Como é a sua relação com palestras?

De certa forma, as palestras são uma sala de aula ampliada, em que fazemos chegar a um número maior de pessoas conhecimentos que nos movem e nos formam. Sou bem demandada nesse aspecto: acabei de chegar de Tianguá, onde fui dar uma palestra no IFCE. As trocas são muito boas e parece que eu sempre tenho algo a dizer para alguém que está esperando ouvir algo que tenha sentido para ele. Por exemplo, em Tianguá, além da palestra, dei um minicurso sobre Iracema, personagem que nasceu na Serra da Ibiapaba.
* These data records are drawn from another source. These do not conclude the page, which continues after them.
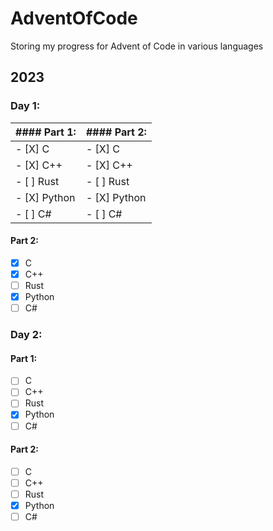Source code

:# AdventOfCode
Storing my progress for Advent of Code in various languages
## 2023
### Day 1:
| #### Part 1: | #### Part 2: |
| ---         | ---
| - [X] C      | - [X] C      |
| - [X] C++    | - [X] C++    |
| - [ ] Rust   | - [ ] Rust   |
| - [X] Python | - [X] Python |
| - [ ] C#     | - [ ] C#     |
#### Part 2:
- [X] C
- [X] C++
- [ ] Rust
- [X] Python
- [ ] C#

### Day 2:
#### Part 1:
- [ ] C
- [ ] C++
- [ ] Rust
- [X] Python
- [ ] C#
#### Part 2:
- [ ] C
- [ ] C++
- [ ] Rust
- [X] Python
- [ ] C#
Depois do evento, muitos alunos me procuraram para mostrar o livro que haviam pegado na Biblioteca: Iracema! Isso é muito motivador!

Lançamento do livro Coisas de Sala de Aula

O que falar do Ceará, do Brasil?

Amo o meu país, com suas belezas e mazelas. Há tanto encanto, como também desencanto. Mas aqui é o meu lugar, a minha paisagem interior, cuja alma se alegra ao ver o sertão e o mar. A força da natureza no nosso país aliada à generosidade das pessoas faz desse canto uma nação.

E como vai a sua saúde?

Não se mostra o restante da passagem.